───── Material shown ─────

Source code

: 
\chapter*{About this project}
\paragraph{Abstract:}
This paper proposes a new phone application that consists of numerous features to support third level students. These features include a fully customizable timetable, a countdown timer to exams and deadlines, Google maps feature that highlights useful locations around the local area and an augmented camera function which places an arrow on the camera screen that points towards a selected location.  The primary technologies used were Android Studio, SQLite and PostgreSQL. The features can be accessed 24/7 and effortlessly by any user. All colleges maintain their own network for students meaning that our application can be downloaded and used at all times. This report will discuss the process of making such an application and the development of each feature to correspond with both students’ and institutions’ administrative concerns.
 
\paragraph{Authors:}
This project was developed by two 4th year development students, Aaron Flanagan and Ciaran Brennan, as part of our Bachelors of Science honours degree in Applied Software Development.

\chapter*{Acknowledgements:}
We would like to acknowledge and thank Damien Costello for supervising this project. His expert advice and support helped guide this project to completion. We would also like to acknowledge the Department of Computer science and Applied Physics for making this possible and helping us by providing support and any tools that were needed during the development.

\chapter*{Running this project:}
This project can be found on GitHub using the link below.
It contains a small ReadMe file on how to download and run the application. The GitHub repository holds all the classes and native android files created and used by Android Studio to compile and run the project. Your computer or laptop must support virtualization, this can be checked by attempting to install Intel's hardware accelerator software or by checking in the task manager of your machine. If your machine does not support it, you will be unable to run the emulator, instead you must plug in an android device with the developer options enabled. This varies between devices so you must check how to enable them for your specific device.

─────

[What is expected]
Reproduce the material above. Do not change a word.

[Your solution]
Source code

: 
\chapter*{About this project}
\paragraph{Abstract:}
This paper proposes a new phone application that consists of numerous features to support third level students. These features include a fully customizable timetable, a countdown timer to exams and deadlines, Google maps feature that highlights useful locations around the local area and an augmented camera function which places an arrow on the camera screen that points towards a selected location.  The primary technologies used were Android Studio, SQLite and PostgreSQL. The features can be accessed 24/7 and effortlessly by any user. All colleges maintain their own network for students meaning that our application can be downloaded and used at all times. This report will discuss the process of making such an application and the development of each feature to correspond with both students’ and institutions’ administrative concerns.
 
\paragraph{Authors:}
This project was developed by two 4th year development students, Aaron Flanagan and Ciaran Brennan, as part of our Bachelors of Science honours degree in Applied Software Development.

\chapter*{Acknowledgements:}
We would like to acknowledge and thank Damien Costello for supervising this project. His expert advice and support helped guide this project to completion. We would also like to acknowledge the Department of Computer science and Applied Physics for making this possible and helping us by providing support and any tools that were needed during the development.

\chapter*{Running this project:}
This project can be found on GitHub using the link below.
It contains a small ReadMe file on how to download and run the application. The GitHub repository holds all the classes and native android files created and used by Android Studio to compile and run the project. Your computer or laptop must support virtualization, this can be checked by attempting to install Intel's hardware accelerator software or by checking in the task manager of your machine. If your machine does not support it, you will be unable to run the emulator, instead you must plug in an android device with the developer options enabled. This varies between devices so you must check how to enable them for your specific device.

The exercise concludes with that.